Screaming-baby-on-plane blows. This is a given, but I condole you on that front anyway. (You want to tell the kid "just chew some gum--that will make the pain in your ears go away." But, of course, pulverized peas is an adventure with that crowd.)

No soda = two weeks. Lost weight? Not that much -- the fluid intake thing is about the same. Discouraging, of course. But I feel... betterish?

Odd fact: an 8-inch sub and a 20oz bottle of water (no chips, lots of veggies) = 2lbs of total weight. (I was bored at the laundromat and did one of those 25-cent get-your-weight-and-lotto-numbers before and after. And now you know.) That ain't a rice cake and a damp sponge, but that's two pounds' worth of material? Huh.

babyjo said...

things i have learned this holiday season that may or may not be geographically specific to los angeles:

1. people are dicks.
2. people in cars are even bigger dicks and apparently pedestrians have no right to exist.
3. kids are far more pleasant to be around during the holidays than adults.
4. online shopping is fanfuckingtastic.
5. the usps sucks in every way possible.

any thoughts?

g said...

seasonal nonsense in my neck of the woods is sleepy and tired of airports. snow/ice storms in maine do not fuck around. i was a day late getting home from there because of that damned storm. also, hooray for your continued non-smoking!

1. no doubt
2. i give you anyone from massachussetts driving in nyc as further proof of that
3. meh
4. agreed
5. holy crap yes i may not get one of my mom's presents thanks very much postal service. this is why private delivery companies are driving you out of business.

lauren said...

@tom: hey, that's great about the soda! you're doing better than i am with the weight thing: can't remember if i mentioned this yet or not, but i've gained four pounds since beginning my gym routine. i know i haven't been eating more - in fact, i think i've been eating and drinking less - and i don't feel more muscular, so i'm mystified. and kind of angry.

1) totally
2) i give you phoenix drivers as further further proof of that. joe and i, as pedestrians, were such a novelty that people refused to accept that we existed. i was nearly a gnat on the hood of a range rover like six times.
3) tough call. adults are worse now, but you know i hate kids all the time. then again, i hate most people all the time. i can't be of help here.
4) ayup.
5) it shares a spot in hell with the mail guys at my office. i sympathize with them a lot of the time, but they have been heroically incompetent this month.

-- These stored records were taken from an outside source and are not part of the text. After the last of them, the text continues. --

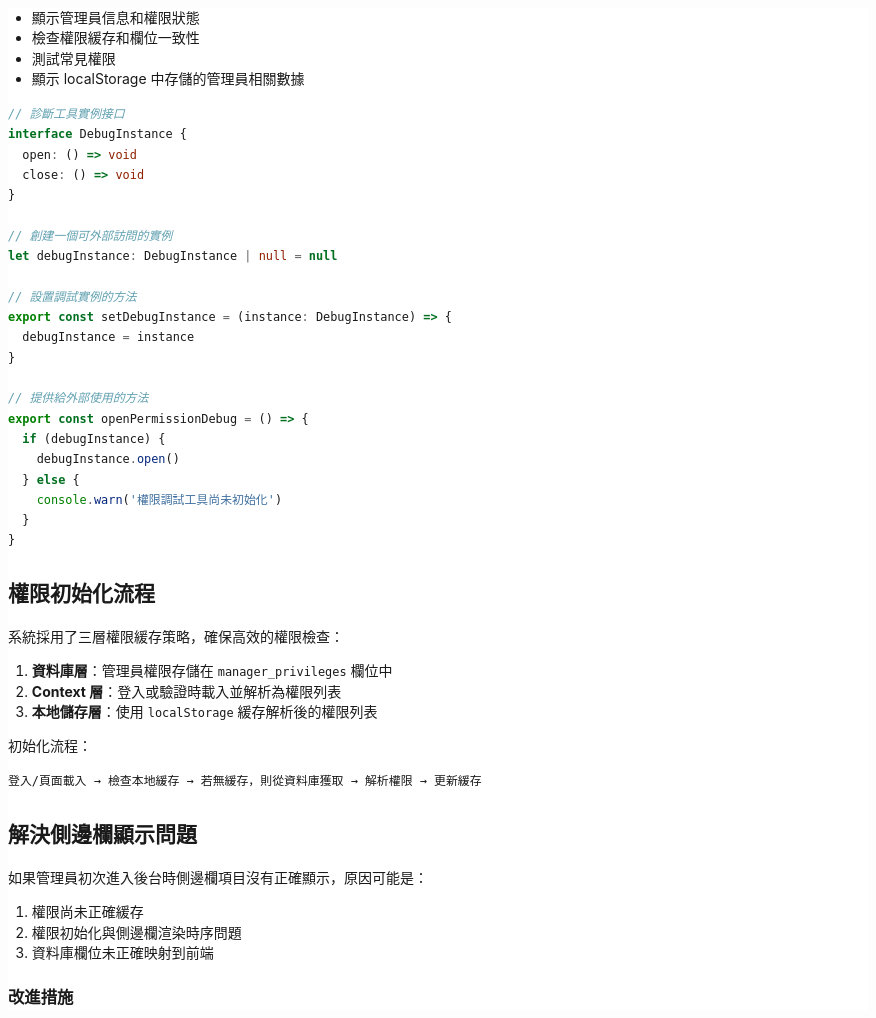 - 顯示管理員信息和權限狀態
- 檢查權限緩存和欄位一致性
- 測試常見權限
- 顯示 localStorage 中存儲的管理員相關數據

```typescript
// 診斷工具實例接口
interface DebugInstance {
  open: () => void
  close: () => void
}

// 創建一個可外部訪問的實例
let debugInstance: DebugInstance | null = null

// 設置調試實例的方法
export const setDebugInstance = (instance: DebugInstance) => {
  debugInstance = instance
}

// 提供給外部使用的方法
export const openPermissionDebug = () => {
  if (debugInstance) {
    debugInstance.open()
  } else {
    console.warn('權限調試工具尚未初始化')
  }
}
```

## 權限初始化流程

系統採用了三層權限緩存策略，確保高效的權限檢查：

1. **資料庫層**：管理員權限存儲在 `manager_privileges` 欄位中
2. **Context 層**：登入或驗證時載入並解析為權限列表
3. **本地儲存層**：使用 `localStorage` 緩存解析後的權限列表

初始化流程：

```
登入/頁面載入 → 檢查本地緩存 → 若無緩存，則從資料庫獲取 → 解析權限 → 更新緩存
```

## 解決側邊欄顯示問題

如果管理員初次進入後台時側邊欄項目沒有正確顯示，原因可能是：

1. 權限尚未正確緩存
2. 權限初始化與側邊欄渲染時序問題
3. 資料庫欄位未正確映射到前端

### 改進措施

@george: i'm glad we got out of NYC when we did. it seems like east coast air travel went pear-shaped thursday and has stayed that way. i also remain pleased that i'll be taking the day off after our overnight flight back on wednesday.

joe has been reading an old bodybuilding book of his parents' - "keys to the inner universe." it includes practical advice for the steroid hobbyist. i'll try to snap a pic of the cover, which features a dude in fur shorts.

tom said...

you're doing better than i am with the weight thing

Thanks. Of course--and this is a total guess, dear--but that day when you totally pigged out at your third birthday party--with chocolate cake flying all over the place? That would have been the last day where I might have had you beat on the whole weight front. Since then, you've been much more fit than I ever was. I've have got a ways to go here.

(Image of you throwing chocolate cake around house totally imagined and probably completely untrue, of course.)